Publié le 23 février 2016 par Concentredebonheur @SophieMachot

IMG_2763Ma salle de bain est un lieu de créativité hautement stratégique. Un espace d’innovation existentielle. Quelques mètres carrés dans lesquelles réflexion et inventivité sont les souveraines d’un royaume esthétique.

C’est en effet dans cette contrée poudrée que se prennent mes plus grandes décisions et que naissent mes plus belles inspirations. Là, devant le miroir, entre un trait d’eye-liner et une échappée de mascara.

Des intuitions « insight », comme dirait mon amie Isabelle Fontaine qui connait bien son sujet.
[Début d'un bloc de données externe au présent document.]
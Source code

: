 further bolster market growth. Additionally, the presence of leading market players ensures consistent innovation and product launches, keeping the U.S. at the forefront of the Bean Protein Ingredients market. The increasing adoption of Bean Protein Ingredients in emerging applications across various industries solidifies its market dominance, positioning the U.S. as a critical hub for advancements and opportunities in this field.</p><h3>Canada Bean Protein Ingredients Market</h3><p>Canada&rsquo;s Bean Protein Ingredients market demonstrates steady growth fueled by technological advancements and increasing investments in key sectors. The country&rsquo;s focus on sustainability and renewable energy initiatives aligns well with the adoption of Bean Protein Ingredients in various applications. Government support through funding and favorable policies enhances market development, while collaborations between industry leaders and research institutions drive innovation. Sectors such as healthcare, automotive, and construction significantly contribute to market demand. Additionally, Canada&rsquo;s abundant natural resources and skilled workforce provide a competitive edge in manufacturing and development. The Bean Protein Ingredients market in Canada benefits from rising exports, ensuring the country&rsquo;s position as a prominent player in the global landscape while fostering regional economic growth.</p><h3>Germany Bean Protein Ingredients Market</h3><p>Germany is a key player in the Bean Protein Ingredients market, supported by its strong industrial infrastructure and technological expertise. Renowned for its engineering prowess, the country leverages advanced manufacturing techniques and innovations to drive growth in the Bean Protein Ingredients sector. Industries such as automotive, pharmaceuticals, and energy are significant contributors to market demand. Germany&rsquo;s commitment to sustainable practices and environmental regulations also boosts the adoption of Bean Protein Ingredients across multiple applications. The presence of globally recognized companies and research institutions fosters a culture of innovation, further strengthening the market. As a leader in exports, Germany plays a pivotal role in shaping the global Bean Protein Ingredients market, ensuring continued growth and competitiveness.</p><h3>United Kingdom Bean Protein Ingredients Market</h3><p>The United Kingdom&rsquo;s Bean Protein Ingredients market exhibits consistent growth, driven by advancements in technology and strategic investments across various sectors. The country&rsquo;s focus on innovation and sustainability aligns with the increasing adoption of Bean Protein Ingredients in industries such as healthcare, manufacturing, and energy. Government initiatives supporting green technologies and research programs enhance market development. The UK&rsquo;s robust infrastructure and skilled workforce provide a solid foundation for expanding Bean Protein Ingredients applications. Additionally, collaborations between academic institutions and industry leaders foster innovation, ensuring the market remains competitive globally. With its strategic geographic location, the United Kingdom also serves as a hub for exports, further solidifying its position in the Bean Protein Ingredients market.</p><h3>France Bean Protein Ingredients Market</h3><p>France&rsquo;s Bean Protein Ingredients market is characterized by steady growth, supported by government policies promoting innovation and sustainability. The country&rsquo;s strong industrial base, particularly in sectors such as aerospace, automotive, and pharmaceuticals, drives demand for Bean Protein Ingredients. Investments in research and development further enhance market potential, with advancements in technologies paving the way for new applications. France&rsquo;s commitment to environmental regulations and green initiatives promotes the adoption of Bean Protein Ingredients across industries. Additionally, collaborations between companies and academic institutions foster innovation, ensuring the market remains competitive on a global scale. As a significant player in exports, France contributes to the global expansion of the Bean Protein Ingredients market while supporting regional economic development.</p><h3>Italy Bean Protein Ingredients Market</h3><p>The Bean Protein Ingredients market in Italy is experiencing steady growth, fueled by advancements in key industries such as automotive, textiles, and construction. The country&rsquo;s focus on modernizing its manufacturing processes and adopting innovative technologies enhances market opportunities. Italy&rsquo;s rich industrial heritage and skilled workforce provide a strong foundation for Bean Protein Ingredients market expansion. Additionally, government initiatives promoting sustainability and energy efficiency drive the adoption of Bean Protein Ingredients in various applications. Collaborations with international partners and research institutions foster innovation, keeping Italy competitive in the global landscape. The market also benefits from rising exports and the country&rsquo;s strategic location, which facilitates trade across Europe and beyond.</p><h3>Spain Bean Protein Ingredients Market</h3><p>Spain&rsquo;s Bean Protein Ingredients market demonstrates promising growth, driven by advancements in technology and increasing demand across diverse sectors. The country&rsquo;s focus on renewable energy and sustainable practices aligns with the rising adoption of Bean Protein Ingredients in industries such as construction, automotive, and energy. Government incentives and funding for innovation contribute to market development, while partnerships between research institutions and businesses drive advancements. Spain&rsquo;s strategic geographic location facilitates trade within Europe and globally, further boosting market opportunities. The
Des évidences qui jaillissent sans prévenir alors que j’applique consciencieusement le dernier Dior dont le rouge podium tente de redonner un peu rondeur à des lèvres têtues et pincées.

Des prises de conscience, des révélations, des ébauches, des prémonitions, des certitudes, des fulgurances, des débuts prometteurs, des fins de règne. Des inspirations essentielles survenues là, juste là, alors que mon regard s’attarde sur mon reflet fardé. Un reflet qui semble prendre un malin plaisir à révéler au grand jour un échantillon de mon âme. Bref, c’est ici que ma vie revêt les apparats qui ornent mon corps et mes pensées. Une créativité inféodée à mon miroir.

Mais ce moment précis où la révélation « est » n’est finalement que l’apogée d’une méditation savonneuse commencée quelques minutes plus tôt sous le jet de mon pommeau de douche d’où s’échappe, chaque matin, une fine pluie d’idées mouillées.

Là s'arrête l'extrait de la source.